Y los años pasaron. Sandra se casó y tuvo un hijo. Había formado su propia familia y ahora entendía el verdadero significado de la maternidad. Recordaba todas y cada una de las enseñanzas de su madre. Y, por eso, decidió dejar la empresa en la que trabajaba. Su marido no ganaba demasiado pero el dinero, a fin de cuentas, tampoco era lo más importante.
David, su pequeño tesoro, iba camino de cumplir los dos años. Ambos seguían disfrutando de la lactancia, pese a los comentarios desafortunados y faltos de argumentos de los demás. Sandra se había llevado la vieja mecedora de su madre a su pisito del centro de la ciudad. Y allí se encontraba, con su niño en brazos, reclamando el pecho, cuando éste le preguntó:
- ¿A qué huele mamá?
- No lo sé mi niño - contestó Sandra con una sonrisa - Díme tú, ¿a qué huelo?

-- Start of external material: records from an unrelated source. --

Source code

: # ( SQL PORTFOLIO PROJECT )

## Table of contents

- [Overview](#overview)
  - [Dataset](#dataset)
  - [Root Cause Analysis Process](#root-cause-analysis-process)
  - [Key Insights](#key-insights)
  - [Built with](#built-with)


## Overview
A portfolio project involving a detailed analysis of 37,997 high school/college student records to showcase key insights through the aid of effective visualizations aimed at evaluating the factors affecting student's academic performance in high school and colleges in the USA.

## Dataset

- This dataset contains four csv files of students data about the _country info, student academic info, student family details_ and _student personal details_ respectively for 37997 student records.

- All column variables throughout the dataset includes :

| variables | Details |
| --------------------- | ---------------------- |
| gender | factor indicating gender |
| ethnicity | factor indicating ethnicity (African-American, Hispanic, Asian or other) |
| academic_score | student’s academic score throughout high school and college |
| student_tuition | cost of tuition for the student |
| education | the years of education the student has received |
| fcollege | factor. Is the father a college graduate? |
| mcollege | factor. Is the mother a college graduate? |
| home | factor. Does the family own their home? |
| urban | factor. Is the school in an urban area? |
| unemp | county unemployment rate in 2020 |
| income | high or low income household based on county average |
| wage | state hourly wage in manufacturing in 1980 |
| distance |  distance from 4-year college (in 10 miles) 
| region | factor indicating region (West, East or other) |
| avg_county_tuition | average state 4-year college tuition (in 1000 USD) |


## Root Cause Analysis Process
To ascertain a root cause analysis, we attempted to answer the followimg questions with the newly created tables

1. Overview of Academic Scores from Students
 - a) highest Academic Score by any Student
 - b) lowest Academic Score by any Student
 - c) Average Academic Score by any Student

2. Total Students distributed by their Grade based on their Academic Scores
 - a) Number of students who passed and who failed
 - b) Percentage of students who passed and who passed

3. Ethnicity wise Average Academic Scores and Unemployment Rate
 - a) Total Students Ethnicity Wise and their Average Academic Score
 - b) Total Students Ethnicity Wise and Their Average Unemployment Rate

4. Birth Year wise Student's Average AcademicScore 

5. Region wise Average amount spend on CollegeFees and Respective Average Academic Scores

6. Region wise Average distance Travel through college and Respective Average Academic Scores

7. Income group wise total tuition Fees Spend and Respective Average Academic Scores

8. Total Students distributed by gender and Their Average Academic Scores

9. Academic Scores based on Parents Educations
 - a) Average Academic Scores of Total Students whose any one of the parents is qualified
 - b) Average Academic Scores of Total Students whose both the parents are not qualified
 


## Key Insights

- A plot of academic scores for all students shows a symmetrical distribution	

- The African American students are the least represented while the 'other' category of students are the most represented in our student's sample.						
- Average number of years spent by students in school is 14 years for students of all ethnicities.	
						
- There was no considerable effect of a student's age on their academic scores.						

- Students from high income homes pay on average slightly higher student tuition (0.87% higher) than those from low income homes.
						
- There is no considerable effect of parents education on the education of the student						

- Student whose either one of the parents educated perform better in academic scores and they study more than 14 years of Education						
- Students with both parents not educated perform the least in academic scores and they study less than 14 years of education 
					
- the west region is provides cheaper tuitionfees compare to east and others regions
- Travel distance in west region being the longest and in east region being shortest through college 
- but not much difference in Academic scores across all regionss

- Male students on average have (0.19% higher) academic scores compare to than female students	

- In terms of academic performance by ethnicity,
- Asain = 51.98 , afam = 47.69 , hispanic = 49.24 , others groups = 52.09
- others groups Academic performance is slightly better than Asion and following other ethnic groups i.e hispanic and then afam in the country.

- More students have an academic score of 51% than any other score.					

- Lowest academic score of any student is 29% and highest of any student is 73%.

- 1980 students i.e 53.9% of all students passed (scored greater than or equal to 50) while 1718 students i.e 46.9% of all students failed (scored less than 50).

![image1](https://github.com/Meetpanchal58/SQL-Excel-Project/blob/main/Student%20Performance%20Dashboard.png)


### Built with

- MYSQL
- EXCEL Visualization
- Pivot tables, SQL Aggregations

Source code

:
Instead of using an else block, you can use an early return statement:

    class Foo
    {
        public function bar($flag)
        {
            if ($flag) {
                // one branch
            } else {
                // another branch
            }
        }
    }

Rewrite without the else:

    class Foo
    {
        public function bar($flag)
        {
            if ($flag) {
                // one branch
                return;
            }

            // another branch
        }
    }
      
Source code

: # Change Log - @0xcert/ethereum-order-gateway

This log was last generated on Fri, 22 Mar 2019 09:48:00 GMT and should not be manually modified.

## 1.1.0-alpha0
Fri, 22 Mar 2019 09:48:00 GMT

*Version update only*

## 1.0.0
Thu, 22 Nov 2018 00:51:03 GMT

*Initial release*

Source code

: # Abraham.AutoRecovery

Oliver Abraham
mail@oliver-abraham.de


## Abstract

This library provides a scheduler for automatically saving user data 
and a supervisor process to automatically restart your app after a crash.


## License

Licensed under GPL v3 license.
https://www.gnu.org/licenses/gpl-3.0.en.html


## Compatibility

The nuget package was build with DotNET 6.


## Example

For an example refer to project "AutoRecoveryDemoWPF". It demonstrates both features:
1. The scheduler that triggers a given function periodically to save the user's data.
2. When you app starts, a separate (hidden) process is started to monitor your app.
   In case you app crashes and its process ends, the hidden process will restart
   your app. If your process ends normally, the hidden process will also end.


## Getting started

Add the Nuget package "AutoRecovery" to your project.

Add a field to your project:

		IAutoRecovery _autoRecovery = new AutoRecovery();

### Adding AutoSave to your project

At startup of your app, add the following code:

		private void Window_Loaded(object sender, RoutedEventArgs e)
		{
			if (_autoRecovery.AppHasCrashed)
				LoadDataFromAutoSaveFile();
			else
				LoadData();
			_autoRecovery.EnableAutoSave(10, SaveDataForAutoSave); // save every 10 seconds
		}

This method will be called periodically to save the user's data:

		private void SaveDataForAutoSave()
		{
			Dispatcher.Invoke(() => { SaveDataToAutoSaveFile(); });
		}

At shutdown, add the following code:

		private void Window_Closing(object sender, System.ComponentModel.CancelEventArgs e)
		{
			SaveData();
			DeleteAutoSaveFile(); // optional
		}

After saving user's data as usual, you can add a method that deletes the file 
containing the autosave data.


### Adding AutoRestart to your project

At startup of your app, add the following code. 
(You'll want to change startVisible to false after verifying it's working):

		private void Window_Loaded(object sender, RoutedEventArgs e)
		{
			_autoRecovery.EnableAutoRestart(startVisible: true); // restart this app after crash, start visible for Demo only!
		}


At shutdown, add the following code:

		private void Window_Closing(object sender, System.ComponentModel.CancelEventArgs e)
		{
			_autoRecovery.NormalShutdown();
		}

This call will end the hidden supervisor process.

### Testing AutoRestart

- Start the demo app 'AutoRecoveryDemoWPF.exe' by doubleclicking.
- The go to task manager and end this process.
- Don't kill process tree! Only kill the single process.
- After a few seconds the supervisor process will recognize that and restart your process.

- ¡A teta! - respondió David entre risas.
Entonces, las últimas palabras de su madre volvieron a la mente de Sandra. Entonces comprendió todo el mensaje y, por una extraña razón, la habitación desprendió un olor a flores de primavera mezclado con el olor a madera quemada y a humo de chimenea de una vieja casita en la aldea.
Sandra sonrió, feliz, mientras varias lágrimas recorrían sus mejillas. Besó a su hijo en la frente, le acarició suavemente y éste atrapó entre sus manitas el pecho de su madre y se puso a mamar plácidamente.